→ **Work to be completed**: Filter the entries down to the lines containing "alpha", and copy those lines.

→ **Available data**:
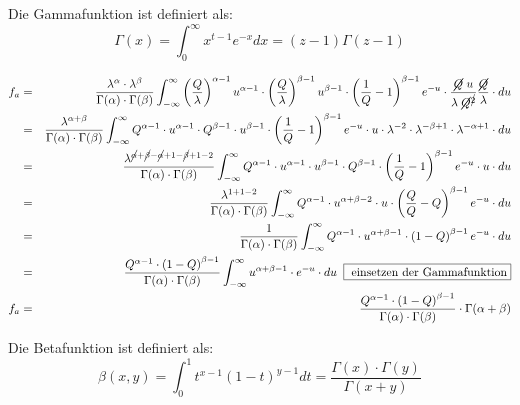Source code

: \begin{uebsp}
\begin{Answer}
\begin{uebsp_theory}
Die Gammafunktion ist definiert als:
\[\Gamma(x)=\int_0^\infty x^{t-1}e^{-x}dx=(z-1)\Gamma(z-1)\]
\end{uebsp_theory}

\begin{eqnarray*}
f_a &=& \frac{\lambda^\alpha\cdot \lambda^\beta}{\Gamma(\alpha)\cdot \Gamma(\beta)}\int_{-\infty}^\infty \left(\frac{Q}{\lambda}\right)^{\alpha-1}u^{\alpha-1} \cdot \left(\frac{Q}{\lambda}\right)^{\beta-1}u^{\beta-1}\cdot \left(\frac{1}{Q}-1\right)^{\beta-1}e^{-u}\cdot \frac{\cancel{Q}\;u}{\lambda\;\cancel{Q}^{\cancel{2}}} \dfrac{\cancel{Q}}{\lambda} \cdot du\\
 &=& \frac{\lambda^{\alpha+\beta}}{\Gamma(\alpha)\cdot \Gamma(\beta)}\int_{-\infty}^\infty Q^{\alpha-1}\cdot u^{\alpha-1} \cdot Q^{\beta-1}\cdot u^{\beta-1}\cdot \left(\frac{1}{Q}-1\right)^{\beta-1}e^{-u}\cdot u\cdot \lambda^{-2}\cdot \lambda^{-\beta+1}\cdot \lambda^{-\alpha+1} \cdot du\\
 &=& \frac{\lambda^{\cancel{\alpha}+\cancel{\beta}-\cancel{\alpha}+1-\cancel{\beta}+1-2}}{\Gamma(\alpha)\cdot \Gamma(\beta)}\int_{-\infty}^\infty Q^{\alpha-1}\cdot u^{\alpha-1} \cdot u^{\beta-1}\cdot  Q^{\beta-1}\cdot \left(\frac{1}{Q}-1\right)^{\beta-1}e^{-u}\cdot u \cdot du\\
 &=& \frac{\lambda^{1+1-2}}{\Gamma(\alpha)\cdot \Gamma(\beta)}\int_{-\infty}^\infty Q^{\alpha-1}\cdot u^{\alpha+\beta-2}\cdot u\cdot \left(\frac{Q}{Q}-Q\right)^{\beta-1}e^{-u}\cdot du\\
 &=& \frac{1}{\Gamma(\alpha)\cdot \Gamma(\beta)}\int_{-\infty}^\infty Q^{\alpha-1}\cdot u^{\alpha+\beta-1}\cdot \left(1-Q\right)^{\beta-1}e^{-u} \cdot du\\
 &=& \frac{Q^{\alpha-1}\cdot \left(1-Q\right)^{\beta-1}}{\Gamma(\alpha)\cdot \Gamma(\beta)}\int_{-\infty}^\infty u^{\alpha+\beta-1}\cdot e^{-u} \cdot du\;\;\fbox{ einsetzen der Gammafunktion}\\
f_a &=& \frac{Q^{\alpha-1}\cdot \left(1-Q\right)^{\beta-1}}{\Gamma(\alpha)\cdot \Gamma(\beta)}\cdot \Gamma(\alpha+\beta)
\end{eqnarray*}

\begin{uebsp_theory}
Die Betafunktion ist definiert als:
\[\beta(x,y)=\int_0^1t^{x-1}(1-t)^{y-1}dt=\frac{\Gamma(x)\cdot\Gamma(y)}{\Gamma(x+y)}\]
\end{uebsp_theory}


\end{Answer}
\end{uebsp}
--
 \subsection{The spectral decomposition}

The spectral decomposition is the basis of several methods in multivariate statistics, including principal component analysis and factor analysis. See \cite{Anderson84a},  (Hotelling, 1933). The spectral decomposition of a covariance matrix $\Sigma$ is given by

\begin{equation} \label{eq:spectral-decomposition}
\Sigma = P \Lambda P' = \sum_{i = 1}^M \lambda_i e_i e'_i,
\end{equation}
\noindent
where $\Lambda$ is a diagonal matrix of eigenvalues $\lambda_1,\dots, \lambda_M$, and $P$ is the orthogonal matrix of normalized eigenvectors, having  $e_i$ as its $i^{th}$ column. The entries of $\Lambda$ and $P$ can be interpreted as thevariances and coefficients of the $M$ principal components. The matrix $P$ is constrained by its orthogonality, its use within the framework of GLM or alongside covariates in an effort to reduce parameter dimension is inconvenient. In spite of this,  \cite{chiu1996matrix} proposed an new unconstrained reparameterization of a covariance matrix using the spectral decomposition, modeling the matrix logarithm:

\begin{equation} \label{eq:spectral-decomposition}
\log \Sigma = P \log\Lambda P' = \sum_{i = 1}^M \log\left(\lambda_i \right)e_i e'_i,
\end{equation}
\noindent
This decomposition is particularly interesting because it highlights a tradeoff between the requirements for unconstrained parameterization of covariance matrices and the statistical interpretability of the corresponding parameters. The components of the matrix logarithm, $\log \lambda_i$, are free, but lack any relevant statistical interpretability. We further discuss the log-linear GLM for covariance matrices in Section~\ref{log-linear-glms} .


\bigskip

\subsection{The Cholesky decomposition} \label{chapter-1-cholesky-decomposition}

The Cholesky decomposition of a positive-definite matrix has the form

→ **Output**:
f_a &=& \frac{\lambda^\alpha\cdot \lambda^\beta}{\Gamma(\alpha)\cdot \Gamma(\beta)}\int_{-\infty}^\infty \left(\frac{Q}{\lambda}\right)^{\alpha-1}u^{\alpha-1} \cdot \left(\frac{Q}{\lambda}\right)^{\beta-1}u^{\beta-1}\cdot \left(\frac{1}{Q}-1\right)^{\beta-1}e^{-u}\cdot \frac{\cancel{Q}\;u}{\lambda\;\cancel{Q}^{\cancel{2}}} \dfrac{\cancel{Q}}{\lambda} \cdot du\\
 &=& \frac{\lambda^{\alpha+\beta}}{\Gamma(\alpha)\cdot \Gamma(\beta)}\int_{-\infty}^\infty Q^{\alpha-1}\cdot u^{\alpha-1} \cdot Q^{\beta-1}\cdot u^{\beta-1}\cdot \left(\frac{1}{Q}-1\right)^{\beta-1}e^{-u}\cdot u\cdot \lambda^{-2}\cdot \lambda^{-\beta+1}\cdot \lambda^{-\alpha+1} \cdot du\\
 &=& \frac{\lambda^{\cancel{\alpha}+\cancel{\beta}-\cancel{\alpha}+1-\cancel{\beta}+1-2}}{\Gamma(\alpha)\cdot \Gamma(\beta)}\int_{-\infty}^\infty Q^{\alpha-1}\cdot u^{\alpha-1} \cdot u^{\beta-1}\cdot  Q^{\beta-1}\cdot \left(\frac{1}{Q}-1\right)^{\beta-1}e^{-u}\cdot u \cdot du\\
 &=& \frac{\lambda^{1+1-2}}{\Gamma(\alpha)\cdot \Gamma(\beta)}\int_{-\infty}^\infty Q^{\alpha-1}\cdot u^{\alpha+\beta-2}\cdot u\cdot \left(\frac{Q}{Q}-Q\right)^{\beta-1}e^{-u}\cdot du\\
 &=& \frac{1}{\Gamma(\alpha)\cdot \Gamma(\beta)}\int_{-\infty}^\infty Q^{\alpha-1}\cdot u^{\alpha+\beta-1}\cdot \left(1-Q\right)^{\beta-1}e^{-u} \cdot du\\
 &=& \frac{Q^{\alpha-1}\cdot \left(1-Q\right)^{\beta-1}}{\Gamma(\alpha)\cdot \Gamma(\beta)}\int_{-\infty}^\infty u^{\alpha+\beta-1}\cdot e^{-u} \cdot du\;\;\fbox{ einsetzen der Gammafunktion}\\
f_a &=& \frac{Q^{\alpha-1}\cdot \left(1-Q\right)^{\beta-1}}{\Gamma(\alpha)\cdot \Gamma(\beta)}\cdot \Gamma(\alpha+\beta)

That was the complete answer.